Mae sure you leave it outside, the bubbles are hydrogen. You can hold a lighter to the bubbles and watch the flame get excited. And the solution does freeze, so plan accordingly.

_Modified by Divinitous at 12:16 PM 1-8-2010_


_Modified by Divinitous at 12:17 PM 1-8-2010_


----------



## VRTT (Jun 4, 2004)

I was temped by the bathtub in my house, wondering what I could fit in there, then I thought, I better not


----------



## e36rok (Jul 12, 2007)

*Re: (VRTT)*


_Quote, originally posted by *VRTT* »_this weakens the steals to a degree, although you can reverse the adverse effects by cooking it in the oven. 

_Modified by VRTT at 7:18 PM 1-2-2010_

The steel would need to get quenched and tempered, not thrown in your oven for a while.


----------



## SlamYourCupboards (Oct 16, 2009)

*Re: (e36rok)*


_Quote, originally posted by *e36rok* »_
The steel would need to get quenched and tempered, not thrown in your oven for a while.
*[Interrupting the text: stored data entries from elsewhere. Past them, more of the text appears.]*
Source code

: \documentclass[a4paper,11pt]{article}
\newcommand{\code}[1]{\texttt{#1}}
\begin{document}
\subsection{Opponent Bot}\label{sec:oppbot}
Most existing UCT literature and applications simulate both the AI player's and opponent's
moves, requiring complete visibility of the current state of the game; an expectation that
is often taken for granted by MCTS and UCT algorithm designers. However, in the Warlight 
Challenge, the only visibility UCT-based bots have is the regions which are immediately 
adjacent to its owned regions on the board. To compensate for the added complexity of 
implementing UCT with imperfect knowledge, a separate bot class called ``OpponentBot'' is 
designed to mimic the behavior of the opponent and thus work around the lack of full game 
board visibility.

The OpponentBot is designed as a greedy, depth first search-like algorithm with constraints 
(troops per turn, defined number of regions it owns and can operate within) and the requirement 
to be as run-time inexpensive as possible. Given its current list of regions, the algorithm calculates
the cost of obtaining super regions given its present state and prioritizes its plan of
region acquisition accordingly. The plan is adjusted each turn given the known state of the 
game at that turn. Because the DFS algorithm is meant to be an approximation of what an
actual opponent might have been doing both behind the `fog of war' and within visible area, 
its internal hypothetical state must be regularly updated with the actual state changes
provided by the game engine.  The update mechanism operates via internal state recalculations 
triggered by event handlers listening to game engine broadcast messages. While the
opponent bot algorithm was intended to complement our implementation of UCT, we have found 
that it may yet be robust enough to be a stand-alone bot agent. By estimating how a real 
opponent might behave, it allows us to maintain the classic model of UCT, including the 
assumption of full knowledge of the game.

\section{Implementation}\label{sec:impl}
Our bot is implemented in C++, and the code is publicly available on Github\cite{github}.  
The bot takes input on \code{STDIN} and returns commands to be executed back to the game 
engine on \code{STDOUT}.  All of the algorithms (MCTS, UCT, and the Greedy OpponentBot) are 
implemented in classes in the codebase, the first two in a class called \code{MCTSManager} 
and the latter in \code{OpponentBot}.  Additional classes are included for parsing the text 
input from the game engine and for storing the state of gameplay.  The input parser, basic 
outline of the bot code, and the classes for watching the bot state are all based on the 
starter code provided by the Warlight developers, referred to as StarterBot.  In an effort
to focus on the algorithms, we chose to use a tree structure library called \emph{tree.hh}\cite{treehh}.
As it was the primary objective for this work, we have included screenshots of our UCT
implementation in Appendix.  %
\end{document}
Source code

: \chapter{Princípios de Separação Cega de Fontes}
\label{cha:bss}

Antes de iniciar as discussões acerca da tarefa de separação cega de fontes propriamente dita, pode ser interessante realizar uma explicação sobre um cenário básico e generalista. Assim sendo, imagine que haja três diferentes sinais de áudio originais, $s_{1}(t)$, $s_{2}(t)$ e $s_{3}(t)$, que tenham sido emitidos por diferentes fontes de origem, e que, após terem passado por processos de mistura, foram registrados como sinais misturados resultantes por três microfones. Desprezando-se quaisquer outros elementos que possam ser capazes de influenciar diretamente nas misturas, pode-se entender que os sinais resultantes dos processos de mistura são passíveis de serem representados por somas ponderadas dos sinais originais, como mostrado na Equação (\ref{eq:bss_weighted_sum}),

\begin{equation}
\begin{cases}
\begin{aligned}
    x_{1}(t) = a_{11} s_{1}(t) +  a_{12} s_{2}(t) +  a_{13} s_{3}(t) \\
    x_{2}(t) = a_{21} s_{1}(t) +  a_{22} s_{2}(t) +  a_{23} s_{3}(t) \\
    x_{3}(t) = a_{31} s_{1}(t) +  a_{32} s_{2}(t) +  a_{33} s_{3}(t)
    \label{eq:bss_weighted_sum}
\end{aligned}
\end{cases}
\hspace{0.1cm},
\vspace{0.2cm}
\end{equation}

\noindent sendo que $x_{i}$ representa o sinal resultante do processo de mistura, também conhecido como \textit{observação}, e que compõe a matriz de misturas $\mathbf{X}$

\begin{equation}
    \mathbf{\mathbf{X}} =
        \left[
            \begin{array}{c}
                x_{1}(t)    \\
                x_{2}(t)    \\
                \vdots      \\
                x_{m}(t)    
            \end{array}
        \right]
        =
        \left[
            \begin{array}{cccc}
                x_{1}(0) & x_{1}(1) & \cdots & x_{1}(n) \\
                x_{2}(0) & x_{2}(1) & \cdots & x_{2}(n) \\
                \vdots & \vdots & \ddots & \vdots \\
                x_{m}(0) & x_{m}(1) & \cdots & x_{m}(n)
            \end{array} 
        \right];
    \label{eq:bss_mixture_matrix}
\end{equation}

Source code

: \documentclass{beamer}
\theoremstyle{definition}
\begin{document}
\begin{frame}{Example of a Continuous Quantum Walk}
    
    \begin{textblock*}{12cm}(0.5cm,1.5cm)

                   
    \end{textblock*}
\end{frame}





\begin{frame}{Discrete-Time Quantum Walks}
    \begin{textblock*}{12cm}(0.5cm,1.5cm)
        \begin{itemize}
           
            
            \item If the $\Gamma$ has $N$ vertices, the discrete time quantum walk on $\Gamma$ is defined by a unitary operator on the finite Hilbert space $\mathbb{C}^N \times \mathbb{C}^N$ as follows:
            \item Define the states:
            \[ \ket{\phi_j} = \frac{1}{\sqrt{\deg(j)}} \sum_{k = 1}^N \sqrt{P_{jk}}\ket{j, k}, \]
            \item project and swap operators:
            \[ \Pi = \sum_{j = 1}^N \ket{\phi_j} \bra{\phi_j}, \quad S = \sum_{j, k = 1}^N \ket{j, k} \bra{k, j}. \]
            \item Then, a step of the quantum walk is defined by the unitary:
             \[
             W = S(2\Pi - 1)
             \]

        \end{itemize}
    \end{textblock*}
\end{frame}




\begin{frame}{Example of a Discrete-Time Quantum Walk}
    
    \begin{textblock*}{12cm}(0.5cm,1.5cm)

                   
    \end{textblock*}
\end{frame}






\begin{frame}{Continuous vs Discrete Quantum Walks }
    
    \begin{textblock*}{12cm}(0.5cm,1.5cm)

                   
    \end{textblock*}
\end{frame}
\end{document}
Very true, when you heat and and let cool a piece of mild steel there is no change what so ever to the metal. When steel gets hot all of the carbon crystals line up in a straight line instead of being all bunched up, if you were to cool this steel off rapidly these crystals would stay lined up creating extreme brittleness (depending on how fast it has been cooled down). When this happens any sort of scratch or scrap on the steel becomes very stressed and usually is a place that will be prone to break.
Now, like e36rok said you need to do a quenching and tempering process to actually change the strength of the steel. In this process you will heat the steel until it is red or orange hot and then slowly submerge it in a bath (most popualraly used motor oil). Once the steel isn't red hot anymore, since it has been inside the oil, you take it out and scrape off a bit of oil. Depending on what you are doing (tempering a chisel or and center punch ect.) once you scrape off the oil you watch the steel, Different colours will start to rise up the to the tips of the item you are tempering, usually blue's and yellows. What you will be looking for is a straw yellow colour, you want to wait until this colour has reached the very tip of your piece and then you will put the steel back in the oil to fully cool it. 
You do this because the motor oil is full of carbon. In steel the higher the carbon content the strong and possibley more brittle (if this isn't done right) it will be. This ranges from mild steel, which is the most widley used to tool steel, which it gets it name from being used to make tool like chisels and punches from its high crabon contenet.


----------